I couldn’t agree more, with a strong caveat: having been a teacher myself, before becoming an administrator and working in education policy, if teachers desire the level of respect that physicians, attorneys, engineers, scientists, et al, enjoy, then there needs to be a massive ramp-up in the number of teachers willing to stay current on education research as it impacts their subject/grade levels, as well as teachers who conduct their own action research in their classrooms and publish. It’s all to easy to yell “Treat us with the respect with which you treat doctors!” and quite another thing to practice one’s profession as thoroughly as does any physician. I cannot tell you how many times that an irate teacher has made the comment to me, “Oh yeah, well I can find you loads of research that says the opposite [of whatever I cited during a conversation about school policies, practices & procedures].” As a K-12 administrator, I have never had a single teacher actually produce any research whatsoever to support a position they have taken with me when they have disagreed with a policy, practice, procedure, or decision that I have explained to them was supported by current research in the field.
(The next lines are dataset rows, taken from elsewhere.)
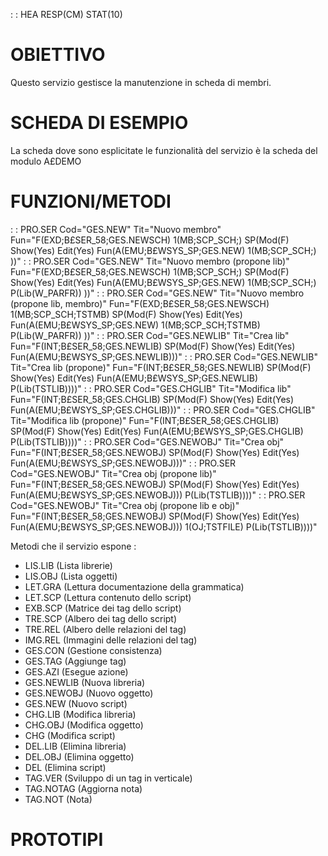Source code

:  :  : HEA RESP(CM) STAT(10)
# OBIETTIVO
Questo servizio gestisce la manutenzione in scheda di membri.

# SCHEDA DI ESEMPIO
La scheda dove sono esplicitate le funzionalità del servizio è la scheda del modulo A£DEMO

# FUNZIONI/METODI
 :  : PRO.SER Cod="GES.NEW" Tit="Nuovo membro" Fun="F(EXD;B£SER_58;GES.NEWSCH) 1(MB;SCP_SCH;) SP(Mod(F) Show(Yes) Edit(Yes) Fun(A(EMU;B£WSYS_SP;GES.NEW) 1(MB;SCP_SCH;) ))"
 :  : PRO.SER Cod="GES.NEW" Tit="Nuovo membro (propone lib)" Fun="F(EXD;B£SER_58;GES.NEWSCH) 1(MB;SCP_SCH;) SP(Mod(F) Show(Yes) Edit(Yes) Fun(A(EMU;B£WSYS_SP;GES.NEW) 1(MB;SCP_SCH;) P(Lib(W_PARFR)) ))"
 :  : PRO.SER Cod="GES.NEW" Tit="Nuovo membro (propone lib, membro)" Fun="F(EXD;B£SER_58;GES.NEWSCH) 1(MB;SCP_SCH;TSTMB) SP(Mod(F) Show(Yes) Edit(Yes) Fun(A(EMU;B£WSYS_SP;GES.NEW) 1(MB;SCP_SCH;TSTMB) P(Lib(W_PARFR)) ))"
 :  : PRO.SER Cod="GES.NEWLIB" Tit="Crea lib" Fun="F(INT;B£SER_58;GES.NEWLIB) SP(Mod(F) Show(Yes) Edit(Yes) Fun(A(EMU;B£WSYS_SP;GES.NEWLIB)))"
 :  : PRO.SER Cod="GES.NEWLIB" Tit="Crea lib (propone)" Fun="F(INT;B£SER_58;GES.NEWLIB) SP(Mod(F) Show(Yes) Edit(Yes) Fun(A(EMU;B£WSYS_SP;GES.NEWLIB) P(Lib(TSTLIB))))"
 :  : PRO.SER Cod="GES.CHGLIB" Tit="Modifica lib" Fun="F(INT;B£SER_58;GES.CHGLIB) SP(Mod(F) Show(Yes) Edit(Yes) Fun(A(EMU;B£WSYS_SP;GES.CHGLIB)))"
 :  : PRO.SER Cod="GES.CHGLIB" Tit="Modifica lib (propone)" Fun="F(INT;B£SER_58;GES.CHGLIB) SP(Mod(F) Show(Yes) Edit(Yes) Fun(A(EMU;B£WSYS_SP;GES.CHGLIB) P(Lib(TSTLIB))))"
 :  : PRO.SER Cod="GES.NEWOBJ" Tit="Crea obj" Fun="F(INT;B£SER_58;GES.NEWOBJ) SP(Mod(F) Show(Yes) Edit(Yes) Fun(A(EMU;B£WSYS_SP;GES.NEWOBJ)))"
 :  : PRO.SER Cod="GES.NEWOBJ" Tit="Crea obj (propone lib)" Fun="F(INT;B£SER_58;GES.NEWOBJ) SP(Mod(F) Show(Yes) Edit(Yes) Fun(A(EMU;B£WSYS_SP;GES.NEWOBJ))) P(Lib(TSTLIB))))"
 :  : PRO.SER Cod="GES.NEWOBJ" Tit="Crea obj (propone lib e obj)" Fun="F(INT;B£SER_58;GES.NEWOBJ) SP(Mod(F) Show(Yes) Edit(Yes) Fun(A(EMU;B£WSYS_SP;GES.NEWOBJ))) 1(OJ;TSTFILE) P(Lib(TSTLIB))))"

Metodi che il servizio espone : 
* LIS.LIB (Lista librerie)
* LIS.OBJ (Lista oggetti)
* LET.GRA (Lettura documentazione della grammatica)
* LET.SCP (Lettura contenuto dello script)
* EXB.SCP (Matrice dei tag dello script)
* TRE.SCP (Albero dei tag dello script)
* TRE.REL (Albero delle relazioni del tag)
* IMG.REL (Immagini delle relazioni del tag)
* GES.CON (Gestione consistenza)
* GES.TAG (Aggiunge tag)
* GES.AZI (Esegue azione)
* GES.NEWLIB (Nuova libreria)
* GES.NEWOBJ (Nuovo oggetto)
* GES.NEW (Nuovo script)
* CHG.LIB (Modifica libreria)
* CHG.OBJ (Modifica oggetto)
* CHG (Modifica script)
* DEL.LIB (Elimina libreria)
* DEL.OBJ (Elimina oggetto)
* DEL (Elimina script)
* TAG.VER (Sviluppo di un tag in verticale)
* TAG.NOTAG (Aggiorna nota)
* TAG.NOT (Nota)

# PROTOTIPI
I have had a few folks who were accomplished teachers, most of them National Board Certified, who have brought research in to support their annual professional development plans they have written. It does my heart good to see teachers to this. However, I submit unequivocally that the majority of K-12 teachers in this country above the elementary grades do not have any idea what current educational research says about much of anything, other than snippets they might pick up while perusing the NEA monthly magazines or when looking at materials for the staff development that so many of them despise. Teachers just don’t build professional reading into their practice, as a general rule. Elementary teachers tend to know more about research because of their focus on teaching reading and the need to stay up to speed on developments in that area.
d
December 29th, 2011
7:08 pm
@college student – that rule you mentioned only applies once you have a clear-renewable certificate, which means you’ve had the “teacher classes” to obtain that certificate to begin with. Taking GACE alone can qualify you for a non-renewable certificate if you have the content courses under your belt, but it’s primarily designed for people seeking alternative certification. That’s the route I went – and I obtained my M.Ed and initial certification through Georgia State. @ST671, yes you can teach middle school science with your 6-12 certificate, but many middle schools want teachers with multiple fields which is why programs that specialize in the 4-8 certificates are usually multiple subjects.
College Student
December 29th, 2011
9:01 pm
@d–I have already taken the GASE for middle grades science and passed even though I haven’t taken any of the required science classes. When I graduate, I will be certified to teach science, as well as Reading and Math. However, I still have to take and pass both of those.
ScienceTeacher671
December 30th, 2011
7:48 am
@d, last time I looked (admittedly that was several years ago) they also wanted someone who had taken all the courses on the special needs of middle-grades students.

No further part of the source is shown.